C’est un document "confidentiel" de six feuillets daté du 9 novembre 2012. Intitulé "Minutes de meeting", ce compte rendu détaillé rapporte les conclusions d’une réunion de travail tenue à Paris entre Massaoudou Hassoumi, directeur de cabinet du président du Niger, Mahamadou Issoufou, et un triumvirat de la société Areva, no 1 mondial du nucléaire civil, emmené par son directeur général adjoint, Olivier Wantz. Pour l’essentiel, les discussions portent sur le devenir du gigantesque site d’Imouraren, deuxième mine d’uranium à ciel ouvert de la planète, pour lequel le groupe français a consenti 2 milliards d’euros d’investissements. Au-delà, le texte cosigné par Hassoumi et Wantz a le mérite de décrypter tous les enjeux d’un marché aussi vital pour les pays producteurs, à commencer par le très pauvre Niger - 186e et dernier au classement 2013 de l’indice de développement humain des Nations unies -, que pour leurs clients nantis, voraces en énergie. Marché plombé par la chute des cours mondiaux, rançon du désastre de la centrale japonaise de Fukushima (mars 2011), mais à très haute teneur en radioactivité politique.

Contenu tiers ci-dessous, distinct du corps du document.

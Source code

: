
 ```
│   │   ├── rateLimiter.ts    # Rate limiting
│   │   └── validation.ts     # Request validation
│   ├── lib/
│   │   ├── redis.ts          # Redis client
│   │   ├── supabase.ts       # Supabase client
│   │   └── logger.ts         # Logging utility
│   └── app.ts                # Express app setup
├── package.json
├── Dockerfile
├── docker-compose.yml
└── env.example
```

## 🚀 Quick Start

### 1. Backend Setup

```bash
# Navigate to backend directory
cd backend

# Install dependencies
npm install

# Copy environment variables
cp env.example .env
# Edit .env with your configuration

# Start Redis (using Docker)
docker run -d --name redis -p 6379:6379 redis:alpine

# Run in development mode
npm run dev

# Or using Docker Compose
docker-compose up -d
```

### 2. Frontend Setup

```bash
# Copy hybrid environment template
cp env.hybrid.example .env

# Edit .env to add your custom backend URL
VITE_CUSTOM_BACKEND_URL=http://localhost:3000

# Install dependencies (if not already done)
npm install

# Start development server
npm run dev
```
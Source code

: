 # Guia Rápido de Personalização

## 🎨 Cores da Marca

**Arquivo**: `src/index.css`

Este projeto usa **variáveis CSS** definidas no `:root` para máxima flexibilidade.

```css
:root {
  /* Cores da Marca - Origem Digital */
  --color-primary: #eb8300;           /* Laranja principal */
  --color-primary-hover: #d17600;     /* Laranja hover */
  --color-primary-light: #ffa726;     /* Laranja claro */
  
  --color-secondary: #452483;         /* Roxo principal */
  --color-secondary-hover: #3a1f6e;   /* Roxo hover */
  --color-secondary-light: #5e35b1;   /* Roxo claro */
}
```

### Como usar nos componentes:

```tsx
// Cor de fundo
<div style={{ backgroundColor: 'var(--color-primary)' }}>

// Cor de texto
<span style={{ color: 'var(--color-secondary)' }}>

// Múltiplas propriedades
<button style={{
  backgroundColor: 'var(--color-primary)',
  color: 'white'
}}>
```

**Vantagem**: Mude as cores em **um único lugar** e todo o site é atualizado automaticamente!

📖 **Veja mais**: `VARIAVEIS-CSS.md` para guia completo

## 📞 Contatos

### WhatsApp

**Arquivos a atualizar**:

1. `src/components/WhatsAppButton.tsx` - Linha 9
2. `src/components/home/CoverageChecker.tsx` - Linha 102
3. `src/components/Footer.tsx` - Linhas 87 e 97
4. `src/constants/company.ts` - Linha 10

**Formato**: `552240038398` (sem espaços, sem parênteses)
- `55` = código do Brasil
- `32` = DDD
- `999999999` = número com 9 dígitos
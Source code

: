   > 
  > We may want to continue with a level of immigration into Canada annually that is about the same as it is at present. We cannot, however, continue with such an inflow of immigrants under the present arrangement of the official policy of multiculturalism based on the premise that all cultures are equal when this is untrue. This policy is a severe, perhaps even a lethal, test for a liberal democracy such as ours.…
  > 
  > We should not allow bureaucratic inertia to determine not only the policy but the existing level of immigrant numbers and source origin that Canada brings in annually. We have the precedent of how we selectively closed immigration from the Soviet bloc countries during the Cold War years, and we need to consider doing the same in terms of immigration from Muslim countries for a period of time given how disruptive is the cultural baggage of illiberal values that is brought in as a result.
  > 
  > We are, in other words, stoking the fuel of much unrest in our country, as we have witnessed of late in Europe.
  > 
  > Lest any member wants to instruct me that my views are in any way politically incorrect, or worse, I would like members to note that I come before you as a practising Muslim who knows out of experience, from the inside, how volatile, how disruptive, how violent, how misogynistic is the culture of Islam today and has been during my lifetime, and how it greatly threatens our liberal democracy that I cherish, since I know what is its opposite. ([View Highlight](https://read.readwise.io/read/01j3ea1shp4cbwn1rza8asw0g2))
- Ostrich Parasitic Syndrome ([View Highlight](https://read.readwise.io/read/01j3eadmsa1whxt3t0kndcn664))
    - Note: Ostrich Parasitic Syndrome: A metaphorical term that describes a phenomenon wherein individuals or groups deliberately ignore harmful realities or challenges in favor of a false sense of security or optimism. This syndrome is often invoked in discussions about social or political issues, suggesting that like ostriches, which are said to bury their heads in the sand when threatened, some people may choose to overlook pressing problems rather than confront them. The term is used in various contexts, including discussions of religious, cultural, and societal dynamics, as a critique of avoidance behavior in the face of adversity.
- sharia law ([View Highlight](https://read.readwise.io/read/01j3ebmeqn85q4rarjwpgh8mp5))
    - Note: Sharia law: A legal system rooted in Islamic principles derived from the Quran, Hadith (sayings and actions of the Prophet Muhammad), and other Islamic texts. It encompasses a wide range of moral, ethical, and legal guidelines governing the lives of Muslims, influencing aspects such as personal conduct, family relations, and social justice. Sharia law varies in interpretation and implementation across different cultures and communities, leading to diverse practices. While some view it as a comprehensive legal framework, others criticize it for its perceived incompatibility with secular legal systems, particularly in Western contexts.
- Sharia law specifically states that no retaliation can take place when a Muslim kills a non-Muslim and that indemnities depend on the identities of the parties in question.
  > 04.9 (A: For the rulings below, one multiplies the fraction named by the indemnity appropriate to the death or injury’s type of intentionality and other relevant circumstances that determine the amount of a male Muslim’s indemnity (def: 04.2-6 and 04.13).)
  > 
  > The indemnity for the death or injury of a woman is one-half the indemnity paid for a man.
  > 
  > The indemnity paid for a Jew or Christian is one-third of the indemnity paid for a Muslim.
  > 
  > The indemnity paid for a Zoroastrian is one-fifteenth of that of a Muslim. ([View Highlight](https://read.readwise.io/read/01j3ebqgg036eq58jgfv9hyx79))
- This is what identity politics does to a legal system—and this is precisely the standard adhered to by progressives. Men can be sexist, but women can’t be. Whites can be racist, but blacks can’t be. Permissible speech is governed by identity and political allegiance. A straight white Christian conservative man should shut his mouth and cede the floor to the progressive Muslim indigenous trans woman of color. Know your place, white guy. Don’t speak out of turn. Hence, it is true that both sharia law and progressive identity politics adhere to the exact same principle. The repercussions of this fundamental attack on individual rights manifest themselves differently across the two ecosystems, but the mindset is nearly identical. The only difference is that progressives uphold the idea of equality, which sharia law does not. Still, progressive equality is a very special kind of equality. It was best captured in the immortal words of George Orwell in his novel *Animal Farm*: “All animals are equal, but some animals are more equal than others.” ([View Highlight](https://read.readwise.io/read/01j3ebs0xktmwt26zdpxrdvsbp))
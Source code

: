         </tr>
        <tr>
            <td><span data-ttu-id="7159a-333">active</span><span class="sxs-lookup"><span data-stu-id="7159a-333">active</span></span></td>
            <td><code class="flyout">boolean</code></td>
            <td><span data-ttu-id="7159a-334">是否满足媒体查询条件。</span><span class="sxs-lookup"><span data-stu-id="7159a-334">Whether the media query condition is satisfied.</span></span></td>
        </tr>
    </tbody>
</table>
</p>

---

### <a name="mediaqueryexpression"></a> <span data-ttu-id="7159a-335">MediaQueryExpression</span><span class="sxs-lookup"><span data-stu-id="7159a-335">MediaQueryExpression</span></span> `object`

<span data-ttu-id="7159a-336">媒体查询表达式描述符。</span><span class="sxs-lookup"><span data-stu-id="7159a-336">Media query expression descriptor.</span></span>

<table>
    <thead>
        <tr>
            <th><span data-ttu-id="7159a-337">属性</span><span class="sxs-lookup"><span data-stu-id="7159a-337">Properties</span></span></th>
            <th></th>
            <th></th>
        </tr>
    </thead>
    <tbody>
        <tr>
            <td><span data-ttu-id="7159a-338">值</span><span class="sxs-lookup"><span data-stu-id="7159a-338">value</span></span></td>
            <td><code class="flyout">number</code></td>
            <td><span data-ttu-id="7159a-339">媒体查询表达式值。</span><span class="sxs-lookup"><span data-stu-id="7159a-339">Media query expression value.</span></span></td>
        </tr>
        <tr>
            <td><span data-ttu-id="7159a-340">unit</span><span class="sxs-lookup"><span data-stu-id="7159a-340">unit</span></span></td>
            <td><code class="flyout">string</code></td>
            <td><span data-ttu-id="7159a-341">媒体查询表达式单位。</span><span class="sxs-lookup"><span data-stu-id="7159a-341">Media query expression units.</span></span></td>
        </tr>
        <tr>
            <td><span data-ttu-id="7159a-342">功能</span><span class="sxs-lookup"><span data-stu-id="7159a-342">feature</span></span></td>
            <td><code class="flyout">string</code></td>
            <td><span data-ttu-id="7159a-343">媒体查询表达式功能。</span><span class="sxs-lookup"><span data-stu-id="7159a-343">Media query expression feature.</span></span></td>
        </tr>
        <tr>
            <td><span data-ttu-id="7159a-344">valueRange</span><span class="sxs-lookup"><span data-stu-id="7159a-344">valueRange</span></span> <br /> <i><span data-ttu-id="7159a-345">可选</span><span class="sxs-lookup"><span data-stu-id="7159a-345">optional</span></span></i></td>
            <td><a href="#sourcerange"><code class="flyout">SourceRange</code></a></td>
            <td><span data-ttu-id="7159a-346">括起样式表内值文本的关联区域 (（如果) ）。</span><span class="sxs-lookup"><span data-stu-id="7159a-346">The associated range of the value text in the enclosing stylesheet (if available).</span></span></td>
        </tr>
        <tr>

En filigrane, une évidence : le calendrier technico-économique d’Areva et l’horizon électoral nigérien ne s’accordent guère. Elu en mars 2011, Mahamadou Issoufou exige la "mise en production" d’Imouraren, prévue initialement dès 2012 mais depuis lors différée à plusieurs reprises, avant le terme de son quinquennat. D’autant qu’il briguera alors un second mandat. Ainsi, quand Olivier Wantz préconise un lancement à la mi-2016, il s’attire une ferme mise au point de l’émissaire de Niamey : "M. Hassoumi, lit-on, réaffirme que le Niger a très peu de marge de manoeuvre quant à la date de démarrage", s’agissant d’un "projet majeur du programme du président de la République et d’un engagement fort vis-à-vis du peuple nigérien". "L’année 2015, conclut-il, est une échéance politique importante qu’il convient de ne pas dépasser."

"Non à Areva !" "A bas l’impérialisme !"
Peut-on être plus clair ? Les signataires conviennent donc d’un artifice de casuiste : le décollage officiel de l’usine sera célébré non à la sortie du premier fût, mais "au début de la mise en tas du premier minerai d’uranium", soit au troisième trimestre 2015...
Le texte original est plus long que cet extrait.